During the Hungarian uprising of 1956, Kristóf walked across the border into Austria with her husband of two years and their four-month-old daughter. Although she had little interest in politics, her husband’s dissent from the Stalinist government led by Mátyás Rákosi necessitated their escape to avoid persecution. Her husband carried their child. Kristóf carried two bags, one filled with baby clothes, diapers, and bottles, the other with dictionaries. Several of their politically active friends who remained in Hungary despite their opposition to Rákosi served two years in prison. Kristóf herself spent five working in a clock factory in Switzerland alongside other Hungarian exiles who had also been relocated there. (She described her fourth novel, “Yesterday,” as a “very autobiographical” account of this experience.) Kristóf lived in Switzerland for the rest of her life—even marrying for a second time and having two more children. But it was not, and never felt like, home.

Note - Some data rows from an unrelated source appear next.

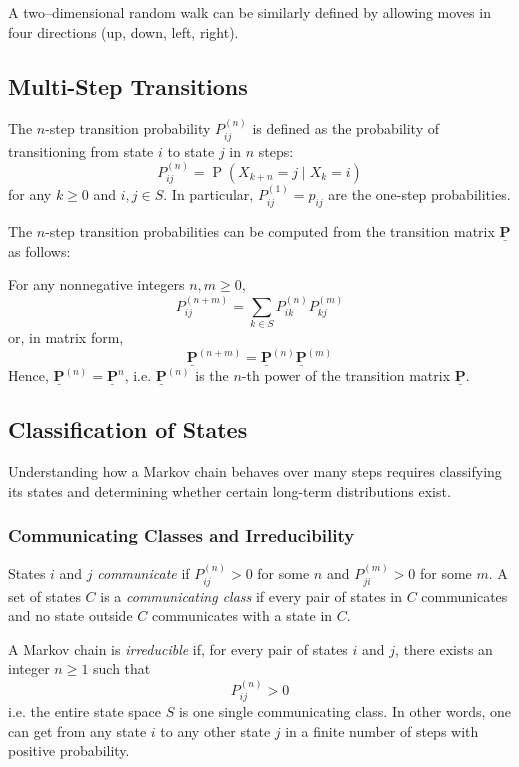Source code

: \documentclass[11pt, headings=standardclasses, parskip=half, twoside]{scrartcl}
\newcommand{\matr}[1]{\underline{\boldsymbol{#1}}}
\newcommand{\Prob}{\operatorname{P}}
\begin{document}
A two–dimensional random walk can be similarly defined by allowing moves in four directions (up, down, left, right).





\subsection{Multi-Step Transitions}\label{subsec:multistep_transitions}
\begin{definition}\label{def:n-step}
  The \(n\)-step transition probability \(P_{ij}^{(n)}\) is defined as the probability of transitioning from state \(i\) to state \(j\) in \(n\) steps:
  \[
  P_{ij}^{(n)}=\Prob(X_{k+n}=j\mid X_k=i)
  \]
  for any \(k\ge0\) and \(i,j\in S\).
  In particular, \(P_{ij}^{(1)}=p_{ij}\) are the one-step probabilities.
\end{definition}
The \(n\)-step transition probabilities can be computed from the transition matrix \(\matr{P}\) as follows:
\begin{theorem}\label{thm:chapman-kolmogorov}
  For any nonnegative integers \(n,m \ge 0\),
  \[
  P_{ij}^{(n+m)}=\sum_{k\in S} P_{ik}^{(n)}P_{kj}^{(m)}
  \]
  or, in matrix form,
  \[
  \matr{P}^{(n+m)}=\matr{P}^{(n)}\matr{P}^{(m)}
  \]
  Hence, \(\matr{P}^{(n)}=\matr{P}^n\), i.e. \(\matr{P}^{(n)}\) is the \(n\)-th power of the transition matrix \(\matr{P}\).
\end{theorem}




\subsection{Classification of States}\label{subsec:classification}
Understanding how a Markov chain behaves over many steps requires classifying its states and determining whether certain long-term distributions exist.
\subsubsection{Communicating Classes and Irreducibility}
\label{subsubsec:communicating_classes}
\begin{definition}[Communication]\label{def:communicating}
  States \(i\) and \(j\) \emph{communicate} if \(P_{ij}^{(n)}>0\) for some \(n\) and \(P_{ji}^{(m)}>0\) for some \(m\).
  A set of states \(C\) is a \emph{communicating class} if every pair of states in \(C\) communicates and no state outside \(C\) communicates with a state in \(C\).
\end{definition}
\begin{definition}[Irreducibility]\label{def:irreducible}
A Markov chain is \emph{irreducible} if, for every pair of states \(i\) and \(j\), there exists an integer \(n\ge1\) such that
\[
P_{ij}^{(n)}>0
\]
i.e. the entire state space \(S\) is one single communicating class. 
In other words, one can get from any state \(i\) to any other state \(j\) in a finite number of steps with positive probability.
\end{definition}
\end{document}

Fresh feelings of unbelonging took root in her inability to communicate with those around her. She notes in her memoir that, five years after she arrived in Switzerland, she could speak French but couldn’t read it: “I have become illiterate once again.” Kristóf eventually became accustomed to her new tongue. At the age of twenty-six, she enrolled in classes at the University of Neuchâtel. Within a few years, she was reading Sartre, Camus, and Victor Hugo, and eventually writing her own plays. Although she wrote in French so that her words, her stories, would be read, she insisted that “all my books are about Hungary.” Like German and Russian, French was “an enemy language” imposed upon her by circumstance.

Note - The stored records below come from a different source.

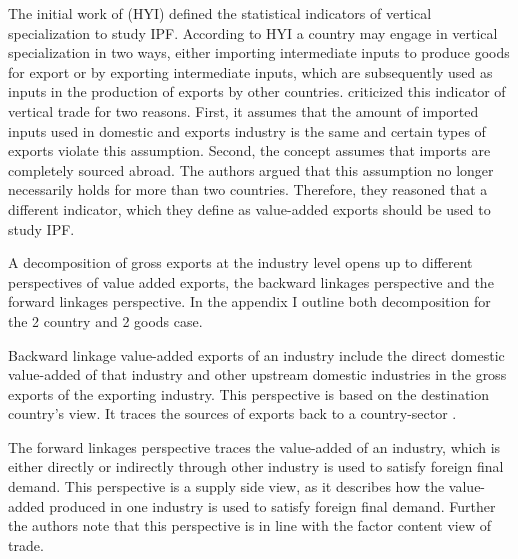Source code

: The initial work of \textcite{Hummels} (HYI) defined the statistical indicators of vertical specialization to study IPF.  According to HYI a country may engage in vertical specialization in two ways, either importing intermediate inputs to produce goods for export or by exporting intermediate inputs, which are subsequently used as inputs in the production of exports by other countries.  \textcite{Koopman} criticized this indicator of vertical trade for two reasons. First, it assumes that the amount of imported inputs used in domestic and exports industry is the same and certain types of exports violate this assumption. Second, the concept assumes that imports are completely sourced abroad. The authors argued that this assumption no longer necessarily holds for more than two countries. Therefore, they reasoned that a different indicator, which they define as  value-added exports should be used to study IPF. %
\par
A decomposition of gross exports at the industry level opens up to different perspectives of value added exports, the backward linkages perspective and the forward linkages perspective\textcite{wang2013}.  In the appendix I outline both decomposition for the 2 country and 2 goods case. \par 
Backward linkage value-added exports of an industry include the direct domestic value-added of that industry and other upstream domestic industries in the gross exports of the exporting industry. This perspective is based on the destination country's view. It traces the sources of exports back to a country-sector \textcite{wang2013}. \par The forward linkages perspective  traces the value-added of an industry, which is either directly or indirectly  through other industry is used to satisfy foreign final demand. This perspective is a supply side view, as it describes how the value-added produced in one industry is used to satisfy foreign final demand\textcite{wang2013}. Further the authors note that this perspective is in line with the factor content view of trade. 
\par
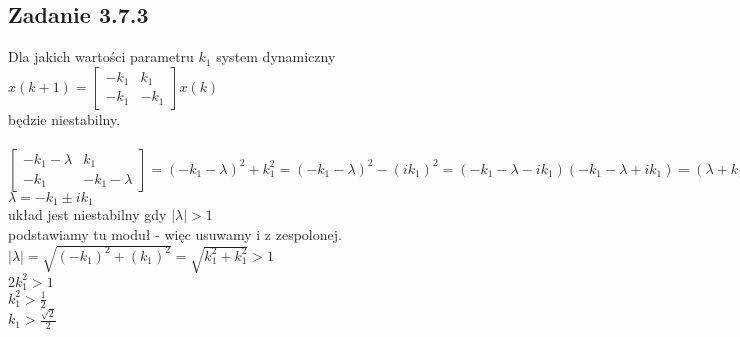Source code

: \pagebreak
\subsection*{Zadanie 3.7.3} {\color{darkgray}
	Dla jakich wartości parametru $k_1$ system dynamiczny\\
	$x(k+1)=\left[ \begin{array}{cc}    -k_1 &k_1 \\ -k_1 &-k_1    \end{array}\right]x(k)$\\
	będzie niestabilny.
}\\\\
$\left[ \begin{array}{cc}    -k_1 -\lambda&k_1 \\ -k_1 &-k_1-\lambda    \end{array}\right]
=(-k_1-\lambda)^2+k_1^2=(-k_1-\lambda)^2-(ik_1)^2=(-k_1-\lambda-ik_1)(-k_1-\lambda+ik_1)=(\lambda+k_1-ik_1)(\lambda+k_1+ik_1)=0$\\
$\lambda=-k_1 \pm ik_1$\\
układ jest niestabilny gdy $|\lambda|>1$\\
podstawiamy tu moduł - więc usuwamy i z zespolonej.\\
$|\lambda|=\sqrt{(-k_1)^2+(k_1)^2}=\sqrt{k_1^2+k_1^2}>1$\\
$2k_1^2>1$\\
$k_1^2>\frac{1}{2}$\\
$k_1>\frac{\sqrt{2}}{2}$\\













\pagebreak

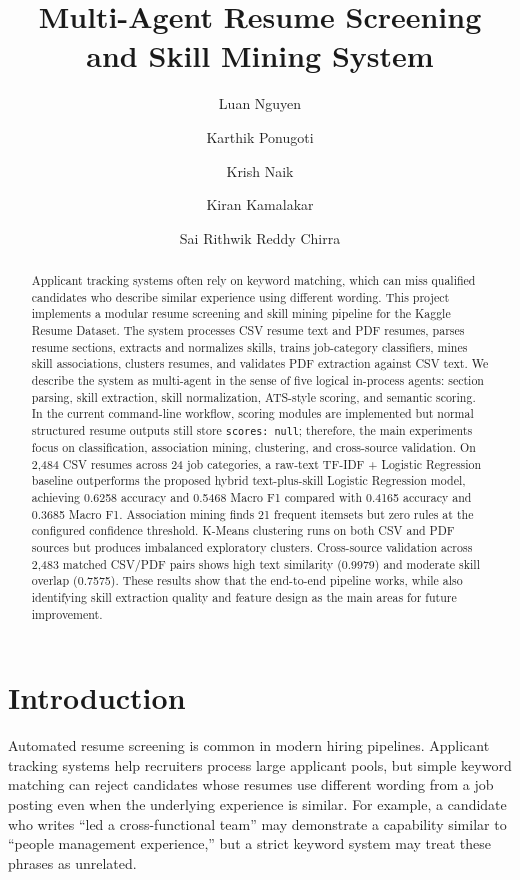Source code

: \documentclass[sigconf, authorversion, nonacm]{acmart}
\title{Multi-Agent Resume Screening and Skill Mining System}
\author{Luan Nguyen}
\affiliation{\institution{Arizona State University}\city{Tempe}\state{AZ}\country{USA}}
\author{Karthik Ponugoti}
\affiliation{\institution{Arizona State University}\city{Tempe}\state{AZ}\country{USA}}
\author{Krish Naik}
\affiliation{\institution{Arizona State University}\city{Tempe}\state{AZ}\country{USA}}
\author{Kiran Kamalakar}
\affiliation{\institution{Arizona State University}\city{Tempe}\state{AZ}\country{USA}}
\author{Sai Rithwik Reddy Chirra}
\affiliation{\institution{Arizona State University}\city{Tempe}\state{AZ}\country{USA}}
\begin{document}
\begin{abstract}
Applicant tracking systems often rely on keyword matching, which can miss qualified candidates who describe similar experience using different wording. This project implements a modular resume screening and skill mining pipeline for the Kaggle Resume Dataset. The system processes CSV resume text and PDF resumes, parses resume sections, extracts and normalizes skills, trains job-category classifiers, mines skill associations, clusters resumes, and validates PDF extraction against CSV text. We describe the system as multi-agent in the sense of five logical in-process agents: section parsing, skill extraction, skill normalization, ATS-style scoring, and semantic scoring. In the current command-line workflow, scoring modules are implemented but normal structured resume outputs still store \texttt{scores: null}; therefore, the main experiments focus on classification, association mining, clustering, and cross-source validation. On 2,484 CSV resumes across 24 job categories, a raw-text TF-IDF + Logistic Regression baseline outperforms the proposed hybrid text-plus-skill Logistic Regression model, achieving 0.6258 accuracy and 0.5468 Macro F1 compared with 0.4165 accuracy and 0.3685 Macro F1. Association mining finds 21 frequent itemsets but zero rules at the configured confidence threshold. K-Means clustering runs on both CSV and PDF sources but produces imbalanced exploratory clusters. Cross-source validation across 2,483 matched CSV/PDF pairs shows high text similarity (0.9979) and moderate skill overlap (0.7575). These results show that the end-to-end pipeline works, while also identifying skill extraction quality and feature design as the main areas for future improvement.
\end{abstract}

\maketitle

\section{Introduction}

Automated resume screening is common in modern hiring pipelines. Applicant tracking systems help recruiters process large applicant pools, but simple keyword matching can reject candidates whose resumes use different wording from a job posting even when the underlying experience is similar. For example, a candidate who writes ``led a cross-functional team'' may demonstrate a capability similar to ``people management experience,'' but a strict keyword system may treat these phrases as unrelated.
\end{document}
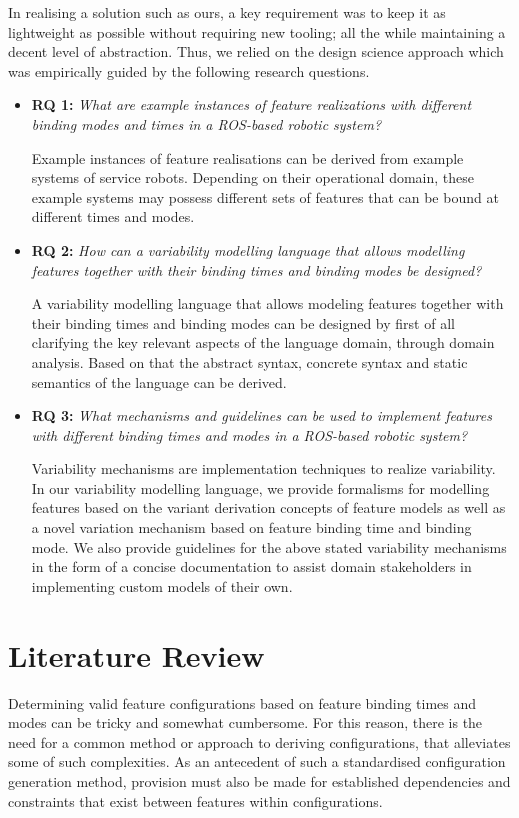 \documentclass[conference]{IEEEtran}
\begin{document}
In realising a solution such as ours, a key requirement was to keep it as lightweight as possible without requiring new tooling; all the while maintaining a decent level of abstraction. Thus, we relied on the design science approach which was empirically guided by the following research questions.
\begin{itemize}
     \item \textbf{RQ 1: }\emph{What are example instances of feature realizations with different binding modes and times in a ROS-based robotic system?}
     
     Example instances of feature realisations can be derived from example systems of service robots. Depending on their operational domain, these example systems may possess different sets of features that can be bound at different times and modes.
    
    \item \textbf{RQ 2: } \emph{How can a variability modelling language that allows modelling features together with their binding times and binding modes be designed?}
    
    A variability modelling language that allows modeling features together with their binding times and binding modes can be designed by first of all clarifying the key relevant aspects of the language domain, through domain analysis. Based on that the abstract syntax, concrete syntax and static semantics of the language can be derived.
    
    \item \textbf{RQ 3:} \emph{What mechanisms and guidelines can be used to implement features with different binding times and modes in a ROS-based robotic system?}
    
    Variability mechanisms are implementation techniques to realize variability. In our variability modelling language, we provide formalisms for modelling features based on the variant derivation concepts of feature models as well as a novel variation mechanism based on feature binding time and binding mode. We also provide guidelines for the above stated variability mechanisms in the form of a concise documentation to assist domain stakeholders in implementing custom models of their own.
\end{itemize}

\section{Literature Review}
Determining valid feature configurations based on feature binding times and modes can be tricky and somewhat cumbersome. For this reason, there is the need for a common method or approach to deriving configurations, that alleviates some of such complexities. As an antecedent of such a standardised configuration generation method, provision must also be made for established dependencies and constraints that exist between features within configurations.
\end{document}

Kristóf published “The Notebook,” her first novel, in 1986, when she was fifty-one. As it begins, the young twin brothers Claus and Lucas have been taken by their mother to live with their grandmother in the countryside during wartime. The titular notebook records the torture, incest, bestiality, pedophilia, masochism, starvation, degradation, rape, and murder taking place around them. The greatest horror, however, may be how easily Claus and Lucas normalize and neutralize extreme violence. After witnessing and experiencing such suffering, they have no use for heroism or morality. What they value is survival.

Toward the end of “The Notebook,” the twins’ father returns home from the war to learn that their mother, his wife, is dead, buried in the same hole made by the shell that killed her. He decides to dig her up and arrange for a cemetery burial, but when he finds two skeletons at the bottom of the makeshift grave—hers, and that of a daughter she’d had by another man—he takes off, leaving Claus and Lucas to clean everything up:

We carry the skeletons up to the attic in a blanket and spread the bones out on straw to dry. Then we go down and fill in the hole where nobody is lying anymore.

Later we spend months smoothing and polishing the skull and bones of our Mother and the baby, then we carefully reassemble the skeletons by attaching each bone to thin pieces of wire. When our work is done, we hang Mother’s skeleton from one of the attic beams with the baby’s skeleton clinging to her neck.

Kristóf’s sentences are like those skeletons, commemorations of indescribable sadness that have been meticulously scrubbed of gore and gristle. In visual art, negative space engages a viewer’s attention, even just momentarily, on emptiness. The same could be said of Kristóf’s work. She seems to sculpt her stories by omission, the great unspoken throughout her books being Hungarian.

She maintained that her omissive style was due in part to the fact that words can never precisely express what an author means to say. Additionally, she wrote, “I know I will never write French as native French writers do, but I will write it as I am able to, as best I can.” Yet she deployed her estrangement as a kind of protection, both for herself and her readers. She explained, “I use French as opposed to Hungarian to create distance between my terrors and my writing.” This distance might be understood the same way one would an act of translation, which admits the natural slippages between language and life—between a story as it is lived, as it is remembered, and as it is told.